• _DATA FOR REVIEW_:
---*---
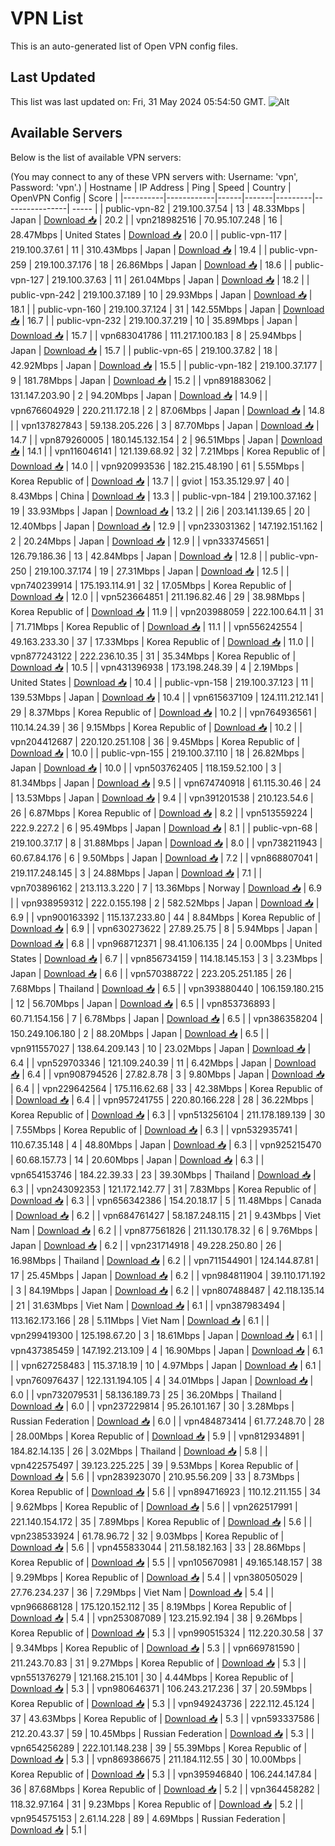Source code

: # VPN List

This is an auto-generated list of Open VPN config files.

## Last Updated

This list was last updated on: Fri, 31 May 2024 05:54:50 GMT.
![Alt](https://repobeats.axiom.co/api/embed/186b98318ef1479477931607c1ad7d823f12451f.svg "Repobeats analytics image")

## Available Servers

Below is the list of available VPN servers:

(You may connect to any of these VPN servers with: Username: 'vpn', Password: 'vpn'.)
| Hostname | IP Address | Ping | Speed | Country | OpenVPN Config | Score |
|----------|------------|------|-------|---------|----------------| ----- |
| public-vpn-82 | 219.100.37.54 | 13 | 48.33Mbps | Japan | [Download 📥](./configs/server_0_JP.ovpn) | 20.2 |
| vpn218982516 | 70.95.107.248 | 16 | 28.47Mbps | United States | [Download 📥](./configs/server_1_US.ovpn) | 20.0 |
| public-vpn-117 | 219.100.37.61 | 11 | 310.43Mbps | Japan | [Download 📥](./configs/server_2_JP.ovpn) | 19.4 |
| public-vpn-259 | 219.100.37.176 | 18 | 26.86Mbps | Japan | [Download 📥](./configs/server_3_JP.ovpn) | 18.6 |
| public-vpn-127 | 219.100.37.63 | 11 | 261.04Mbps | Japan | [Download 📥](./configs/server_4_JP.ovpn) | 18.2 |
| public-vpn-242 | 219.100.37.189 | 10 | 29.93Mbps | Japan | [Download 📥](./configs/server_5_JP.ovpn) | 18.1 |
| public-vpn-160 | 219.100.37.124 | 31 | 142.55Mbps | Japan | [Download 📥](./configs/server_6_JP.ovpn) | 16.7 |
| public-vpn-232 | 219.100.37.219 | 10 | 35.89Mbps | Japan | [Download 📥](./configs/server_7_JP.ovpn) | 15.7 |
| vpn683041786 | 111.217.100.183 | 8 | 25.94Mbps | Japan | [Download 📥](./configs/server_8_JP.ovpn) | 15.7 |
| public-vpn-65 | 219.100.37.82 | 18 | 42.92Mbps | Japan | [Download 📥](./configs/server_9_JP.ovpn) | 15.5 |
| public-vpn-182 | 219.100.37.177 | 9 | 181.78Mbps | Japan | [Download 📥](./configs/server_10_JP.ovpn) | 15.2 |
| vpn891883062 | 131.147.203.90 | 2 | 94.20Mbps | Japan | [Download 📥](./configs/server_11_JP.ovpn) | 14.9 |
| vpn676604929 | 220.211.172.18 | 2 | 87.06Mbps | Japan | [Download 📥](./configs/server_12_JP.ovpn) | 14.8 |
| vpn137827843 | 59.138.205.226 | 3 | 87.70Mbps | Japan | [Download 📥](./configs/server_13_JP.ovpn) | 14.7 |
| vpn879260005 | 180.145.132.154 | 2 | 96.51Mbps | Japan | [Download 📥](./configs/server_14_JP.ovpn) | 14.1 |
| vpn116046141 | 121.139.68.92 | 32 | 7.21Mbps | Korea Republic of | [Download 📥](./configs/server_15_KR.ovpn) | 14.0 |
| vpn920993536 | 182.215.48.190 | 61 | 5.55Mbps | Korea Republic of | [Download 📥](./configs/server_16_KR.ovpn) | 13.7 |
| gviot | 153.35.129.97 | 40 | 8.43Mbps | China | [Download 📥](./configs/server_17_CN.ovpn) | 13.3 |
| public-vpn-184 | 219.100.37.162 | 19 | 33.93Mbps | Japan | [Download 📥](./configs/server_18_JP.ovpn) | 13.2 |
| 2i6 | 203.141.139.65 | 20 | 12.40Mbps | Japan | [Download 📥](./configs/server_19_JP.ovpn) | 12.9 |
| vpn233031362 | 147.192.151.162 | 2 | 20.24Mbps | Japan | [Download 📥](./configs/server_20_JP.ovpn) | 12.9 |
| vpn333745651 | 126.79.186.36 | 13 | 42.84Mbps | Japan | [Download 📥](./configs/server_21_JP.ovpn) | 12.8 |
| public-vpn-250 | 219.100.37.174 | 19 | 27.31Mbps | Japan | [Download 📥](./configs/server_22_JP.ovpn) | 12.5 |
| vpn740239914 | 175.193.114.91 | 32 | 17.05Mbps | Korea Republic of | [Download 📥](./configs/server_23_KR.ovpn) | 12.0 |
| vpn523664851 | 211.196.82.46 | 29 | 38.98Mbps | Korea Republic of | [Download 📥](./configs/server_24_KR.ovpn) | 11.9 |
| vpn203988059 | 222.100.64.11 | 31 | 71.71Mbps | Korea Republic of | [Download 📥](./configs/server_25_KR.ovpn) | 11.1 |
| vpn556242554 | 49.163.233.30 | 37 | 17.33Mbps | Korea Republic of | [Download 📥](./configs/server_26_KR.ovpn) | 11.0 |
| vpn877243122 | 222.236.10.35 | 31 | 35.34Mbps | Korea Republic of | [Download 📥](./configs/server_27_KR.ovpn) | 10.5 |
| vpn431396938 | 173.198.248.39 | 4 | 2.19Mbps | United States | [Download 📥](./configs/server_28_US.ovpn) | 10.4 |
| public-vpn-158 | 219.100.37.123 | 11 | 139.53Mbps | Japan | [Download 📥](./configs/server_29_JP.ovpn) | 10.4 |
| vpn615637109 | 124.111.212.141 | 29 | 8.37Mbps | Korea Republic of | [Download 📥](./configs/server_30_KR.ovpn) | 10.2 |
| vpn764936561 | 110.14.24.39 | 36 | 9.15Mbps | Korea Republic of | [Download 📥](./configs/server_31_KR.ovpn) | 10.2 |
| vpn204412687 | 220.120.251.108 | 36 | 9.45Mbps | Korea Republic of | [Download 📥](./configs/server_32_KR.ovpn) | 10.0 |
| public-vpn-155 | 219.100.37.110 | 18 | 26.82Mbps | Japan | [Download 📥](./configs/server_33_JP.ovpn) | 10.0 |
| vpn503762405 | 118.159.52.100 | 3 | 81.34Mbps | Japan | [Download 📥](./configs/server_34_JP.ovpn) | 9.5 |
| vpn674740918 | 61.115.30.46 | 24 | 13.53Mbps | Japan | [Download 📥](./configs/server_35_JP.ovpn) | 9.4 |
| vpn391201538 | 210.123.54.6 | 26 | 6.87Mbps | Korea Republic of | [Download 📥](./configs/server_36_KR.ovpn) | 8.2 |
| vpn513559224 | 222.9.227.2 | 6 | 95.49Mbps | Japan | [Download 📥](./configs/server_37_JP.ovpn) | 8.1 |
| public-vpn-68 | 219.100.37.17 | 8 | 31.88Mbps | Japan | [Download 📥](./configs/server_38_JP.ovpn) | 8.0 |
| vpn738211943 | 60.67.84.176 | 6 | 9.50Mbps | Japan | [Download 📥](./configs/server_39_JP.ovpn) | 7.2 |
| vpn868807041 | 219.117.248.145 | 3 | 24.88Mbps | Japan | [Download 📥](./configs/server_40_JP.ovpn) | 7.1 |
| vpn703896162 | 213.113.3.220 | 7 | 13.36Mbps | Norway | [Download 📥](./configs/server_41_NO.ovpn) | 6.9 |
| vpn938959312 | 222.0.155.198 | 2 | 582.52Mbps | Japan | [Download 📥](./configs/server_42_JP.ovpn) | 6.9 |
| vpn900163392 | 115.137.233.80 | 44 | 8.84Mbps | Korea Republic of | [Download 📥](./configs/server_43_KR.ovpn) | 6.9 |
| vpn630273622 | 27.89.25.75 | 8 | 5.94Mbps | Japan | [Download 📥](./configs/server_44_JP.ovpn) | 6.8 |
| vpn968712371 | 98.41.106.135 | 24 | 0.00Mbps | United States | [Download 📥](./configs/server_45_US.ovpn) | 6.7 |
| vpn856734159 | 114.18.145.153 | 3 | 3.23Mbps | Japan | [Download 📥](./configs/server_46_JP.ovpn) | 6.6 |
| vpn570388722 | 223.205.251.185 | 26 | 7.68Mbps | Thailand | [Download 📥](./configs/server_47_TH.ovpn) | 6.5 |
| vpn393880440 | 106.159.180.215 | 12 | 56.70Mbps | Japan | [Download 📥](./configs/server_48_JP.ovpn) | 6.5 |
| vpn853736893 | 60.71.154.156 | 7 | 6.78Mbps | Japan | [Download 📥](./configs/server_49_JP.ovpn) | 6.5 |
| vpn386358204 | 150.249.106.180 | 2 | 88.20Mbps | Japan | [Download 📥](./configs/server_50_JP.ovpn) | 6.5 |
| vpn911557027 | 138.64.209.143 | 10 | 23.02Mbps | Japan | [Download 📥](./configs/server_51_JP.ovpn) | 6.4 |
| vpn529703346 | 121.109.240.39 | 11 | 6.42Mbps | Japan | [Download 📥](./configs/server_52_JP.ovpn) | 6.4 |
| vpn908794526 | 27.82.8.78 | 3 | 9.80Mbps | Japan | [Download 📥](./configs/server_53_JP.ovpn) | 6.4 |
| vpn229642564 | 175.116.62.68 | 33 | 42.38Mbps | Korea Republic of | [Download 📥](./configs/server_54_KR.ovpn) | 6.4 |
| vpn957241755 | 220.80.166.228 | 28 | 36.22Mbps | Korea Republic of | [Download 📥](./configs/server_55_KR.ovpn) | 6.3 |
| vpn513256104 | 211.178.189.139 | 30 | 7.55Mbps | Korea Republic of | [Download 📥](./configs/server_56_KR.ovpn) | 6.3 |
| vpn532935741 | 110.67.35.148 | 4 | 48.80Mbps | Japan | [Download 📥](./configs/server_57_JP.ovpn) | 6.3 |
| vpn925215470 | 60.68.157.73 | 14 | 20.60Mbps | Japan | [Download 📥](./configs/server_58_JP.ovpn) | 6.3 |
| vpn654153746 | 184.22.39.33 | 23 | 39.30Mbps | Thailand | [Download 📥](./configs/server_59_TH.ovpn) | 6.3 |
| vpn243092353 | 121.172.142.77 | 31 | 7.83Mbps | Korea Republic of | [Download 📥](./configs/server_60_KR.ovpn) | 6.3 |
| vpn656342386 | 154.20.18.17 | 5 | 11.48Mbps | Canada | [Download 📥](./configs/server_61_CA.ovpn) | 6.2 |
| vpn684761427 | 58.187.248.115 | 21 | 9.43Mbps | Viet Nam | [Download 📥](./configs/server_62_VN.ovpn) | 6.2 |
| vpn877561826 | 211.130.178.32 | 6 | 9.76Mbps | Japan | [Download 📥](./configs/server_63_JP.ovpn) | 6.2 |
| vpn231714918 | 49.228.250.80 | 26 | 16.98Mbps | Thailand | [Download 📥](./configs/server_64_TH.ovpn) | 6.2 |
| vpn711544901 | 124.144.87.81 | 17 | 25.45Mbps | Japan | [Download 📥](./configs/server_65_JP.ovpn) | 6.2 |
| vpn984811904 | 39.110.171.192 | 3 | 84.19Mbps | Japan | [Download 📥](./configs/server_66_JP.ovpn) | 6.2 |
| vpn807488487 | 42.118.135.14 | 21 | 31.63Mbps | Viet Nam | [Download 📥](./configs/server_67_VN.ovpn) | 6.1 |
| vpn387983494 | 113.162.173.166 | 28 | 5.11Mbps | Viet Nam | [Download 📥](./configs/server_68_VN.ovpn) | 6.1 |
| vpn299419300 | 125.198.67.20 | 3 | 18.61Mbps | Japan | [Download 📥](./configs/server_69_JP.ovpn) | 6.1 |
| vpn437385459 | 147.192.213.109 | 4 | 16.90Mbps | Japan | [Download 📥](./configs/server_70_JP.ovpn) | 6.1 |
| vpn627258483 | 115.37.18.19 | 10 | 4.97Mbps | Japan | [Download 📥](./configs/server_71_JP.ovpn) | 6.1 |
| vpn760976437 | 122.131.194.105 | 4 | 34.01Mbps | Japan | [Download 📥](./configs/server_72_JP.ovpn) | 6.0 |
| vpn732079531 | 58.136.189.73 | 25 | 36.20Mbps | Thailand | [Download 📥](./configs/server_73_TH.ovpn) | 6.0 |
| vpn237229814 | 95.26.101.167 | 30 | 3.28Mbps | Russian Federation | [Download 📥](./configs/server_74_RU.ovpn) | 6.0 |
| vpn484873414 | 61.77.248.70 | 28 | 28.00Mbps | Korea Republic of | [Download 📥](./configs/server_75_KR.ovpn) | 5.9 |
| vpn812934891 | 184.82.14.135 | 26 | 3.02Mbps | Thailand | [Download 📥](./configs/server_76_TH.ovpn) | 5.8 |
| vpn422575497 | 39.123.225.225 | 39 | 9.53Mbps | Korea Republic of | [Download 📥](./configs/server_77_KR.ovpn) | 5.6 |
| vpn283923070 | 210.95.56.209 | 33 | 8.73Mbps | Korea Republic of | [Download 📥](./configs/server_78_KR.ovpn) | 5.6 |
| vpn894716923 | 110.12.211.155 | 34 | 9.62Mbps | Korea Republic of | [Download 📥](./configs/server_79_KR.ovpn) | 5.6 |
| vpn262517991 | 221.140.154.172 | 35 | 7.89Mbps | Korea Republic of | [Download 📥](./configs/server_80_KR.ovpn) | 5.6 |
| vpn238533924 | 61.78.96.72 | 32 | 9.03Mbps | Korea Republic of | [Download 📥](./configs/server_81_KR.ovpn) | 5.6 |
| vpn455833044 | 211.58.182.163 | 33 | 28.86Mbps | Korea Republic of | [Download 📥](./configs/server_82_KR.ovpn) | 5.5 |
| vpn105670981 | 49.165.148.157 | 38 | 9.29Mbps | Korea Republic of | [Download 📥](./configs/server_83_KR.ovpn) | 5.4 |
| vpn380505029 | 27.76.234.237 | 36 | 7.29Mbps | Viet Nam | [Download 📥](./configs/server_84_VN.ovpn) | 5.4 |
| vpn966868128 | 175.120.152.112 | 35 | 8.19Mbps | Korea Republic of | [Download 📥](./configs/server_85_KR.ovpn) | 5.4 |
| vpn253087089 | 123.215.92.194 | 38 | 9.26Mbps | Korea Republic of | [Download 📥](./configs/server_86_KR.ovpn) | 5.3 |
| vpn990515324 | 112.220.30.58 | 37 | 9.34Mbps | Korea Republic of | [Download 📥](./configs/server_87_KR.ovpn) | 5.3 |
| vpn669781590 | 211.243.70.83 | 31 | 9.27Mbps | Korea Republic of | [Download 📥](./configs/server_88_KR.ovpn) | 5.3 |
| vpn551376279 | 121.168.215.101 | 30 | 4.44Mbps | Korea Republic of | [Download 📥](./configs/server_89_KR.ovpn) | 5.3 |
| vpn980646371 | 106.243.217.236 | 37 | 20.59Mbps | Korea Republic of | [Download 📥](./configs/server_90_KR.ovpn) | 5.3 |
| vpn949243736 | 222.112.45.124 | 37 | 43.63Mbps | Korea Republic of | [Download 📥](./configs/server_91_KR.ovpn) | 5.3 |
| vpn593337586 | 212.20.43.37 | 59 | 10.45Mbps | Russian Federation | [Download 📥](./configs/server_92_RU.ovpn) | 5.3 |
| vpn654256289 | 222.101.148.238 | 39 | 55.39Mbps | Korea Republic of | [Download 📥](./configs/server_93_KR.ovpn) | 5.3 |
| vpn869386675 | 211.184.112.55 | 30 | 10.00Mbps | Korea Republic of | [Download 📥](./configs/server_94_KR.ovpn) | 5.3 |
| vpn395946840 | 106.244.147.84 | 36 | 87.68Mbps | Korea Republic of | [Download 📥](./configs/server_95_KR.ovpn) | 5.2 |
| vpn364458282 | 118.32.97.164 | 31 | 9.23Mbps | Korea Republic of | [Download 📥](./configs/server_96_KR.ovpn) | 5.2 |
| vpn954575153 | 2.61.14.228 | 89 | 4.69Mbps | Russian Federation | [Download 📥](./configs/server_97_RU.ovpn) | 5.1 |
---*---
• _AIM OF THE TASK_: What is needed is a copy of every line above in which "This" appears.

• _EXERCISE OUTPUT_:
This is an auto-generated list of Open VPN config files.
This list was last updated on: Fri, 31 May 2024 05:54:50 GMT.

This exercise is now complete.